It is a paragraph composed with splendid economy by a wire reporter in his account of Sri Lanka's massacre of Kenya in Johannesburg.

Having described the ravaging of Kenya's bowlers by such as Mahela Jayawardene and Sanath Jayasuriya, he wrote: "They were outdone by Jehan Mubarak, who hit five sixes and three fours to reach 46 from a dozen balls. One more boundary would have broken Mohammad Ashraful's record for the fastest half-century, but he missed the final delivery of the innings completely."

Here, I believe, we have an impeccably accurate record of facts made utterly banal by their context.

Twenty20 is not cricket. It does not have growth, that sublime building of skill and concentration and timing which makes the Test game so ultimately intriguing – nor much of the declining, but sometimes still visible, fundamental qualities of the game which are offered down the food chain until, as in the crudest making of an omelette, the eggs are smashed in the version which is now having imposed upon it, in another money-grubbing lunge, the dignity of a world title.

In the process, cricket uses up its prime talent with the profligacy of a doomed punter chasing from one casino to another.

Sure, cricket is picking up a new audience with its catch-penny offerings, but maybe it should reflect on the fact that you can squeeze the cantaloupe only until the pips start squeaking.
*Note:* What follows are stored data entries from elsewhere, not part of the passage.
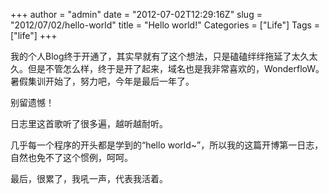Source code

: +++
author = "admin"
date = "2012-07-02T12:29:16Z"
slug = "2012/07/02/hello-world"
title = "Hello world!"
Categories = ["Life"]
Tags = ["life"]
+++

我的个人Blog终于开通了，其实早就有了这个想法，只是磕磕绊绊拖延了太久太久。但是不管怎么样，终于是开了起来，域名也是我非常喜欢的，WonderfloW。暑假集训开始了，努力吧，今年是最后一年了。

别留遗憾！

日志里这首歌听了很多遍，越听越耐听。

几乎每一个程序的开头都是学到的“hello world~”，所以我的这篇开博第一日志，自然也免不了这个惯例，呵呵。

最后，很累了，我吼一声，代表我活着。

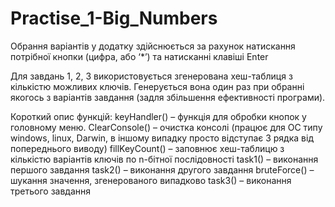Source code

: # Practise_1-Big_Numbers

Обрання варіантів у додатку здійснюється за рахунок натискання потрібної кнопки (цифра, або ‘*’) та натисканні клавіші Enter

Для завдань 1, 2, 3 використовується згенерована хеш-таблиця з кількістю можливих ключів. Генерується вона один раз при обранні якогось з варіантів завдання (задля збільшення ефективності програми). 

Короткий опис функцій:
keyHandler() – функція для обробки кнопок у головному меню.
ClearConsole() – очистка консолі (працює для ОС типу windows, linux, Darwin, в іншому випадку просто відступає 3 рядка від попереднього виводу)
fillKeyCount() – заповнює хеш-таблицю з кількістю варіантів ключів по n-бітної послідовності
task1() – виконання першого завдання
task2() – виконання другого завдання
bruteForce() – шукання значення, згенерованого випадково
task3() – виконання третього завдання

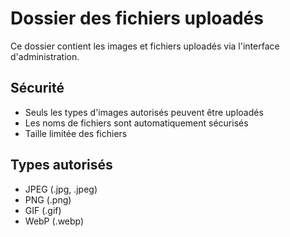 # Dossier des fichiers uploadés

Ce dossier contient les images et fichiers uploadés via l'interface d'administration.

## Sécurité
- Seuls les types d'images autorisés peuvent être uploadés
- Les noms de fichiers sont automatiquement sécurisés
- Taille limitée des fichiers

## Types autorisés
- JPEG (.jpg, .jpeg)
- PNG (.png)
- GIF (.gif)
- WebP (.webp)
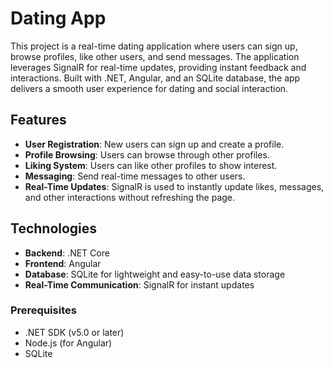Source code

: # Dating App

This project is a real-time dating application where users can sign up, browse profiles, like other users, and send messages. The application leverages SignalR for real-time updates, providing instant feedback and interactions. Built with .NET, Angular, and an SQLite database, the app delivers a smooth user experience for dating and social interaction.

## Features

- **User Registration**: New users can sign up and create a profile.
- **Profile Browsing**: Users can browse through other profiles.
- **Liking System**: Users can like other profiles to show interest.
- **Messaging**: Send real-time messages to other users.
- **Real-Time Updates**: SignalR is used to instantly update likes, messages, and other interactions without refreshing the page.

## Technologies

- **Backend**: .NET Core
- **Frontend**: Angular
- **Database**: SQLite for lightweight and easy-to-use data storage
- **Real-Time Communication**: SignalR for instant updates

### Prerequisites

- .NET SDK (v5.0 or later)
- Node.js (for Angular)
- SQLite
Novelties are fine, but then that's what they are: short-lived and best found not in a sport which has a great tradition, and no doubt a challenge to compete in the modern cornucopia of televised sport, but in some trinket shop at the end of a pier.

The point about the pummelling performance of Mubarak is that it ended in a stroke which would have brought sniggers on the average village green – and posed the question, how many times can you roar and gasp before subsiding into a shrug? I was once chastised on a TV show by Britain's top boxing promoter, Frank Warren, for a failure of enthusiasm for the way Prince Naseem Hamed was being promoted. Dry ice, jiggling entrances and dances over the prone figures of grossly inadequate opponents, might not gladden the hearts of the old fight crowd, but we all had to remember that boxing was looking for a new audience.

Yet we know that if boxing tomorrow produced a fight of genuine competition by two outstanding masters of their trade the world would be instantly fascinated. It remains as the great Muhammad Ali once said: "The whole world wants to know: who's gonna win, who's gonna win?"

The dry ice and the stagey entrances didn't do Hamed, or boxing, much good, when he was finally ordered into the ring – by his American TV paymasters – against an opponent who was equipped to administer some of the old game's verities. Marco Antonio Barrera proved that the best of any sport doesn't have to be sold, but merely presented.

The latest drama from Twenty20 is that England's Kevin Pietersen and South Africa's Shaun Pollock were involved in a sensational run-out controversy.

Sensational? What is really sensational in a game built on the allure of a blacksmith's slog?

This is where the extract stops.